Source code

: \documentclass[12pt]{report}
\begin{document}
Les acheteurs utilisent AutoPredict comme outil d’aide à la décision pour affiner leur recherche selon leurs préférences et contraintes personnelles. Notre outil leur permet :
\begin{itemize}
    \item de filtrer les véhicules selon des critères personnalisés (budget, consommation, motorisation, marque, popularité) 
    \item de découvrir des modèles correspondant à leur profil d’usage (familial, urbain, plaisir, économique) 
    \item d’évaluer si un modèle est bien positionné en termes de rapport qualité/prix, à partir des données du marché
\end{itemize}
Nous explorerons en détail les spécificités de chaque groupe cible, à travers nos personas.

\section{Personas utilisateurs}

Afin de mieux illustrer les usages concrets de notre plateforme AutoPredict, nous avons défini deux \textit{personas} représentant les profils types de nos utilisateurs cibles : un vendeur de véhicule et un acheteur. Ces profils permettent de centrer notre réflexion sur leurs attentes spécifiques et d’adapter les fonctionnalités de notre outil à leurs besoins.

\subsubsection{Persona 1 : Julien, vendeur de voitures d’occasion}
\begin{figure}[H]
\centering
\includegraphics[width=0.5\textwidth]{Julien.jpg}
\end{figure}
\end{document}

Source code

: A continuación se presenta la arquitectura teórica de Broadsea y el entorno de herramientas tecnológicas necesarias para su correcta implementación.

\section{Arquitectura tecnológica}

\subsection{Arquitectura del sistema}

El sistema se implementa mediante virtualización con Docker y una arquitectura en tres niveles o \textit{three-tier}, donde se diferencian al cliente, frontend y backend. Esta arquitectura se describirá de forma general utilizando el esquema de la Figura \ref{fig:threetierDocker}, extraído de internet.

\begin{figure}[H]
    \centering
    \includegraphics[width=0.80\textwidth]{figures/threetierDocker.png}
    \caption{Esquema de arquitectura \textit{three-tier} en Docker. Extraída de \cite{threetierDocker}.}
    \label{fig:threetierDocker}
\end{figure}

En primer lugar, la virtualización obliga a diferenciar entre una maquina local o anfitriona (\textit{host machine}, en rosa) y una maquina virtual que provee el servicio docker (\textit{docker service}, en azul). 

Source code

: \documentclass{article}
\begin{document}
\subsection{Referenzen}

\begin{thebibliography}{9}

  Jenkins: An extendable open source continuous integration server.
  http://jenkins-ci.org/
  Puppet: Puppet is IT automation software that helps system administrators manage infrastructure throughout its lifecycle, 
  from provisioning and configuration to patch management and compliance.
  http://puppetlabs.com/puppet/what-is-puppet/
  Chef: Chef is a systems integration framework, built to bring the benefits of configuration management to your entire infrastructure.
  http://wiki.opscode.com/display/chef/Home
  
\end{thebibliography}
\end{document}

***

* [WHAT THIS TASK INVOLVES]: Find every line of the data that includes the string "width". Copy each of those lines.

* [OUTPUT BELOW]:
\includegraphics[width=0.5\textwidth]{Julien.jpg}
    \includegraphics[width=0.80\textwidth]{figures/threetierDocker.png}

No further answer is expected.